Your instructions
Reproduce, from the lines below, exactly the stretch that begins at the line containing "on your keyboard." and ends at the line containing "This is an issue", both included.

%%

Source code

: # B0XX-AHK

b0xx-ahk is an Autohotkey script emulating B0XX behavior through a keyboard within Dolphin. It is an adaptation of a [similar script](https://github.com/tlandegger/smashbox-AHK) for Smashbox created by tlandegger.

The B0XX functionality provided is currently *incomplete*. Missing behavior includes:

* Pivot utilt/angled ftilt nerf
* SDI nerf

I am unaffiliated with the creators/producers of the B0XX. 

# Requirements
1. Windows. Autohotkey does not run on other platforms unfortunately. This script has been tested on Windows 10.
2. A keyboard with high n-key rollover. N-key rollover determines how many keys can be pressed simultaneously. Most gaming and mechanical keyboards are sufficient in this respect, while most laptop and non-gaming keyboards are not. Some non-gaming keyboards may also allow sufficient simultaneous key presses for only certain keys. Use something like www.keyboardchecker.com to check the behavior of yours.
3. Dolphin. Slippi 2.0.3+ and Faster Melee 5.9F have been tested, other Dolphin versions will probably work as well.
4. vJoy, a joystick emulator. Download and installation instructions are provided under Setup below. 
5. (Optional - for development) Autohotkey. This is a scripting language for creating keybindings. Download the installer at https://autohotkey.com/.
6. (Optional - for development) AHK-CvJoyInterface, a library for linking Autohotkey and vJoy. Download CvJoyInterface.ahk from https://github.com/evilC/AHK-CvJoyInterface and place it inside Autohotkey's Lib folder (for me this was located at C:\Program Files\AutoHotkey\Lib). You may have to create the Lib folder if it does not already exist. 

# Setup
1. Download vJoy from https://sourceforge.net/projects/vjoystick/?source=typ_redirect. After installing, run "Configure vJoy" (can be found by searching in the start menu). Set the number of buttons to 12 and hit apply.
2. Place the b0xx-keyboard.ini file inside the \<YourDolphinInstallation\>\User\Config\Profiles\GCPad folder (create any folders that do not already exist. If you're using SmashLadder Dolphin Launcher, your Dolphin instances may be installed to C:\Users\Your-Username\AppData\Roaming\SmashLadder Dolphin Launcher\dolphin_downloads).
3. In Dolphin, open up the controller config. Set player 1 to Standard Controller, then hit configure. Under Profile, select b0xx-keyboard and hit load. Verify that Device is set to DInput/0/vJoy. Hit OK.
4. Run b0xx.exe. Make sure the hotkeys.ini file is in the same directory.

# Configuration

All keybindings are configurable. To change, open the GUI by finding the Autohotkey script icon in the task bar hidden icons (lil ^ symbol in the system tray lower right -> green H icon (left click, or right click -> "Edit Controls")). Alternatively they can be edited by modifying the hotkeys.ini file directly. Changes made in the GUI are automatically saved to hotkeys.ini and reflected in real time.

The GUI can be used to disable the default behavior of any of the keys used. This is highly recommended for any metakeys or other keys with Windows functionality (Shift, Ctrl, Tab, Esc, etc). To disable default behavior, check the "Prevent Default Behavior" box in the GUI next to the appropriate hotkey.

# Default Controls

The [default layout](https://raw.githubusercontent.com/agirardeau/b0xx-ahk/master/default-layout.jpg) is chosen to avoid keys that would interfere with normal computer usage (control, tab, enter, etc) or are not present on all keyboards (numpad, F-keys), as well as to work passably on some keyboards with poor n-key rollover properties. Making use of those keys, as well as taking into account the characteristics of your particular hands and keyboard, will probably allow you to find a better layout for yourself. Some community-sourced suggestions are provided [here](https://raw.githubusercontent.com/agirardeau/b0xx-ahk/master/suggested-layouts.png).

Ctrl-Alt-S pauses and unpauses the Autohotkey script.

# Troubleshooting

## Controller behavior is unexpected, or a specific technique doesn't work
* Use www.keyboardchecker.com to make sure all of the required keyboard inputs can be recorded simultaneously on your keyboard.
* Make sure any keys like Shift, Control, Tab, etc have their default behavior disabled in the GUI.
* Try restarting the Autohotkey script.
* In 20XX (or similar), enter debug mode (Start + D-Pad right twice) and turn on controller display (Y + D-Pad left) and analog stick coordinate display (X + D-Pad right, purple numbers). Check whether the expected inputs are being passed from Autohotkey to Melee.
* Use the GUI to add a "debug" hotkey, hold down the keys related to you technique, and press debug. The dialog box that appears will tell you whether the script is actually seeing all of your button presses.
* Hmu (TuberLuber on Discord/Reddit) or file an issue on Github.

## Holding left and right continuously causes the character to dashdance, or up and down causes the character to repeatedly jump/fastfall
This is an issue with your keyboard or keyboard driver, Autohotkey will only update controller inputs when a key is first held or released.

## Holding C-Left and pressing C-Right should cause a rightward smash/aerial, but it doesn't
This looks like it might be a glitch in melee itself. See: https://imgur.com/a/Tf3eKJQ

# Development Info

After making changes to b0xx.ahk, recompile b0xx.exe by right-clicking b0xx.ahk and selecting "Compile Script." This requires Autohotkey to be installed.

%%

Task answer
* Use www.keyboardchecker.com to make sure all of the required keyboard inputs can be recorded simultaneously on your keyboard.
* Make sure any keys like Shift, Control, Tab, etc have their default behavior disabled in the GUI.
* Try restarting the Autohotkey script.
* In 20XX (or similar), enter debug mode (Start + D-Pad right twice) and turn on controller display (Y + D-Pad left) and analog stick coordinate display (X + D-Pad right, purple numbers). Check whether the expected inputs are being passed from Autohotkey to Melee.
* Use the GUI to add a "debug" hotkey, hold down the keys related to you technique, and press debug. The dialog box that appears will tell you whether the script is actually seeing all of your button presses.
* Hmu (TuberLuber on Discord/Reddit) or file an issue on Github.

## Holding left and right continuously causes the character to dashdance, or up and down causes the character to repeatedly jump/fastfall
This is an issue with your keyboard or keyboard driver, Autohotkey will only update controller inputs when a key is first held or released.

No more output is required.